OPINION

Let the voters decide the fate of Julius Malema

Paul Whelan says that prosecuting and imprisoning the EFF Commander-in-Chief will only make a martyr of him

Chester Missing, who needs no introduction from me, tweeted on Friday: "Give your boyfriend millions and you get a slap and then redeployed. Comment on Botswana and you get expelled." 

The famous puppet was referring, of course, to two sharply contrasting disciplinary actions taken by the ANC. The party has punished Dina Pule for an extravagant life style with her lover at the taxpayers' expense, by demoting her to a mere member of parliament.

But it eventually expelled Julius Malema from the party altogether for proposing a little while back the overthrow of the legitimate government of Botswana (an assignment presumably to be undertaken at some time convenient to them by Mr Malema and the band of brothers who have since those apprentice days matured into the Economic Freedom Fighters).

However, another issue more weighty than either of these transgressions seems to concern what are patronisingly referred to as ‘ordinary South Africans'. They have been astonished to see SARS publicly testifying against Mr Malema for what appears to be tax evasion.

If readers' letters to the newspapers and comments on the internet are anything to go by, many people are uncomprehending, if not outraged, that Julius Malema has not already been tried and imprisoned for this, among a menu of other misdeeds, real or imagined.

The law's delay aside, a cogent explanation is that it would make a martyr of him. All populist leaders and dictators need to appear as not only speaking for 'the people', but also as suffering for them; they feed and grow on anything that can be presented as persecution.

Students of Mr Malema's public speeches will have noted signs that he would not mind, might indeed welcome, being locked up for a little while in the undemanding conditions the political elite enjoy in SA. He knows a spell in prison would be the making of him, fuelling the fires of publicity he relies on and enshrining his cause as nothing else could. In case he should be so lucky, he is now shrewdly positioned as Commander-in-Chief, an icon above the fray, ready and able to be sacrificed - and immortalized - while his Economic Freedom Fighters bravely soldier on.

In short, it would be the worst thing the ANC could let happen.

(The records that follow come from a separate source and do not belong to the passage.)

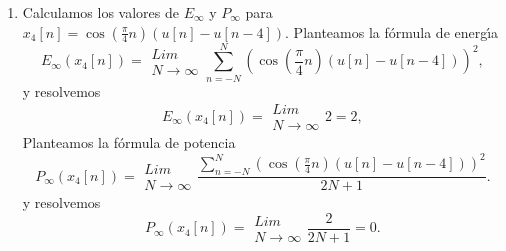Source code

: \begin{enumerate}
\item Calculamos los valores de $E_{\infty }$ y $P_{\infty }$ para 
$x_{4}\left[ n\right] =
  \cos \left( \frac{\pi }{4}n\right) \left( u\left[ n\right] -u\left[
      n-4\right] \right)$.
Planteamos la f\'{o}rmula de energ\'{\i}a
\begin{equation}
E_{\infty }\left( x_{4}\left[ n\right] \right) = 
\begin{array}{c}
Lim \\ 
N\rightarrow \infty
\end{array}
\sum_{n=-N}^{N}\left( \cos \left( \frac{\pi }{4}n\right) \left( u\left[ n
\right] -u\left[ n-4\right] \right) \right) ^{2},
\end{equation}
y resolvemos
\begin{equation}
E_{\infty }\left( x_{4}\left[ n\right] \right) = 
\begin{array}{c}
Lim \\ 
N\rightarrow \infty
\end{array}
2=2,
\end{equation}
Planteamos la f\'{o}rmula de potencia
\begin{equation}
P_{\infty }\left( x_{4}\left[ n\right] \right) = 
\begin{array}{c}
Lim \\ 
N\rightarrow \infty
\end{array}
\frac{\sum_{n=-N}^{N}\left( \cos \left( \frac{\pi }{4}n\right) \left(
      u\left[ n\right] -u\left[ n-4\right] \right) \right)
  ^{2}}{2N+1}.
\end{equation}
y resolvemos
\begin{equation}
P_{\infty }\left( x_{4}\left[ n\right] \right) = 
\begin{array}{c}
Lim \\ 
N\rightarrow \infty
\end{array}
\frac{2}{2N+1}=0.
\end{equation}


\end{enumerate}
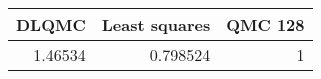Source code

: \begin{tabular}{rrr}
\toprule
   DLQMC &   Least squares &   QMC 128 \\
\midrule
 1.46534 &        0.798524 &         1 \\
\bottomrule
\end{tabular}
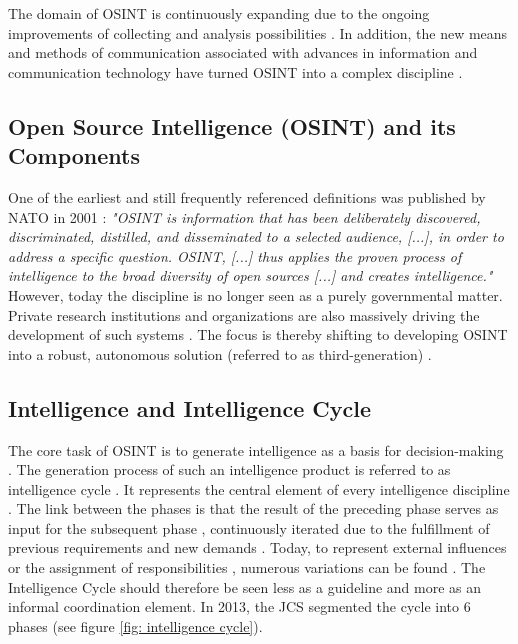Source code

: \documentclass[10pt]{article}
\begin{document}
The domain of OSINT is continuously expanding due to the ongoing improvements of
collecting and analysis possibilities \cite{Ghioni.2023, Williams.2018}. In
addition, the new means and methods of communication associated with advances in information
and communication technology have turned OSINT into a complex discipline
\cite{Benes.2013, Williams.2018}.

\subsection{Open Source Intelligence (OSINT) and its Components}

One of the earliest and still frequently referenced definitions \cite{DosPassos.2017}
was published by NATO in 2001 \cite{NorthAtlanticTreatyOrganization.2001}: \textit{"OSINT is information that has been
    deliberately discovered, discriminated, distilled, and disseminated to a selected audience,
    [...], in order to address a specific question. OSINT, [...] thus applies the proven
    process of intelligence to the broad diversity of open sources [...] and creates
    intelligence."} However, today the discipline is no longer seen as a purely governmental
matter. Private research institutions and organizations \cite{Bohm.2021,Mercado.2005} are
also massively driving the development of such systems
\cite{Dokman.2020, Ghioni.2023}. The focus is thereby shifting to
developing OSINT into a robust, autonomous solution (referred to as third-generation) \cite{PastorGalindo.2019}.

\subsection{Intelligence and Intelligence Cycle}

The core task of OSINT is to generate intelligence
as a basis for decision-making
\cite{Breakspear.2013,NorthAtlanticTreatyOrganization.2001}. The generation process of such an intelligence product
is referred to as intelligence cycle \cite{CentralIntelligenceAgency.1987}.
It represents the central element of every intelligence discipline \cite{Reuser.2017}. The link between the phases is that
the result of the preceding phase serves as input for the subsequent phase
\cite{JointChiefsofStaffU.S.Army.2013}, continuously
iterated due to the fulfillment of previous requirements and new demands \cite{Gibson.2016}.
Today, to represent external influences or the
assignment of responsibilities \cite{Lowenthal.2020,Phythian.2013}, numerous
variations can be found \cite{Reuser.2017}. The
Intelligence Cycle should therefore be seen less as a guideline and more as an informal
coordination element\cite{Hwang.2022}.
In 2013, the JCS segmented the cycle into 6 phases \cite{JointChiefsofStaffU.S.Army.2013} (see figure \ref{fig: intelligence cycle}).
\end{document}
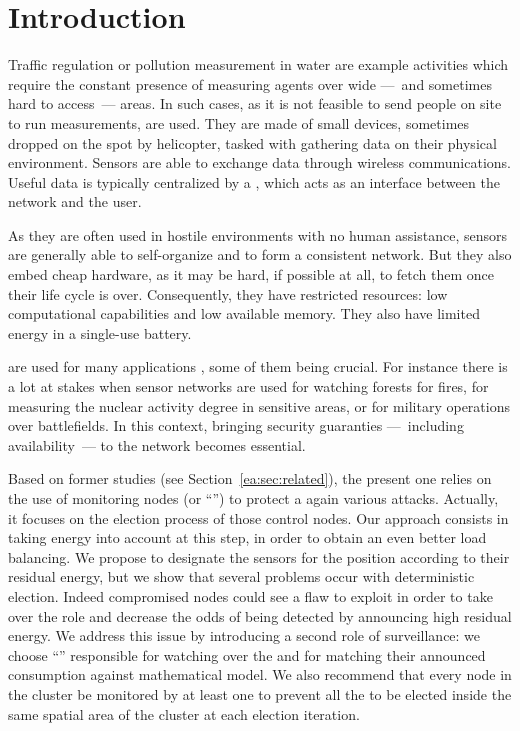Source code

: \section{Introduction}

Traffic regulation or pollution measurement in water are example activities which require the constant presence of measuring agents over wide ---~and sometimes hard to access~--- areas.
In such cases, as it is not feasible to send people on site to run measurements, \wsns are used.
They are made of small devices, sometimes dropped on the spot by helicopter, tasked with gathering data on their physical environment.
Sensors are able to exchange data through wireless communications.
Useful data is typically centralized by a \bs, which acts as an interface between the network and the user.

As they are often used in hostile environments with no human assistance, sensors are generally able to self-organize and to form a consistent network.
But they also embed cheap hardware, as it may be hard, if possible at all, to fetch them once their life cycle is over.
Consequently, they have restricted resources: low computational capabilities and low available memory.
They also have limited energy%
in a single-use battery.

\Wsns are used for many applications%
, some of them being crucial.
For instance there is a lot at stakes when sensor networks are used for watching forests for fires, for measuring the nuclear activity degree in sensitive areas, or for military operations over battlefields.
In this context, bringing security guaranties ---~including availability~--- to the network becomes essential.

Based on former studies (see Section~\ref{ea:sec:related}), the present one relies on the use of monitoring nodes (or ``\cns'') to protect a \wsn again various \dos attacks.
Actually, it focuses on the election process of those control nodes.
Our approach consists in taking energy into account at this step, in order to obtain an even better load balancing.
We propose to designate the sensors for the \cn position according to their residual energy, but we show that several problems occur with deterministic election.
Indeed compromised nodes could see a flaw to exploit in order to take over the \cn role and decrease the odds of being detected by announcing high residual energy.
We address this issue by introducing a second role of surveillance: we choose ``\vns'' responsible for watching over the \cns and for matching their announced consumption against mathematical model.
We also recommend that every node in the cluster be monitored by at least one \cn to prevent all the \cns to be elected inside the same spatial area of the cluster at each election iteration.

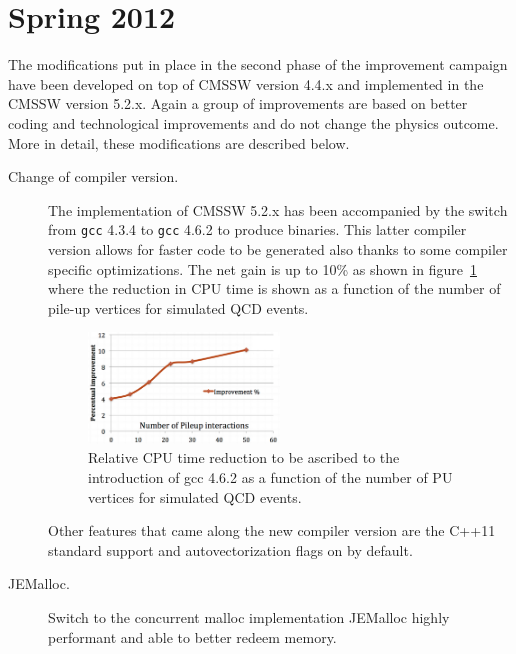 \section{Spring 2012}
\label{spring12}

The modifications put in place in the second phase of the
improvement campaign have been developed on top of CMSSW version 4.4.x
and implemented in the CMSSW version 5.2.x. Again a group of
improvements are based on better coding and technological
improvements and do not change the physics outcome. More in detail,
these modifications are described below.

\begin{description}
\item[Change of compiler version.] The implementation of CMSSW
  5.2.x has been accompanied by the switch from \verb-gcc- 4.3.4
  to \verb-gcc- 4.6.2 to produce binaries. This latter compiler
  version allows for faster code to be generated also thanks to some
  compiler specific optimizations. The net gain is up
  to 10\% as shown in figure~\ref{fig:gcc} where the reduction in CPU
  time is shown as a function of the number of pile-up vertices for
  simulated QCD events.
\begin{figure}[b]
\includegraphics*[width=0.5\textwidth]{figs/gcc.png}\hspace{0.02\textwidth}%
\begin{minipage}[b]{0.38\textwidth}\caption{\label{fig:gcc}Relative
    CPU time reduction to be ascribed to the introduction of
    gcc 4.6.2 as a function of the number of PU vertices for
    simulated QCD events.} 
\end{minipage}
\end{figure}
  Other features that came along the new compiler version are the
  C++11 standard support and autovectorization flags on by default.
\item[JEMalloc.] Switch to the concurrent malloc implementation
  JEMalloc highly performant and able to better redeem memory.

\end{description}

Rather one day - we must hope soon - the leaders of the party will finally realise that, just as they could not patronize, mollify or discipline Julius Malema when he was one of them, they cannot intimidate him now he is an outcast revolutionary with nothing to lose.

Showing neither malice nor deference, the ANC should allow Mr Malema to go ahead, launch his party and fight the 2014 elections freely and openly on the basis of his published programme.

Julius Malema and what he stands for can only be beaten at the ballot box - or not at all. Fear of the party failed; times have changed.

It is over to the South African voter now.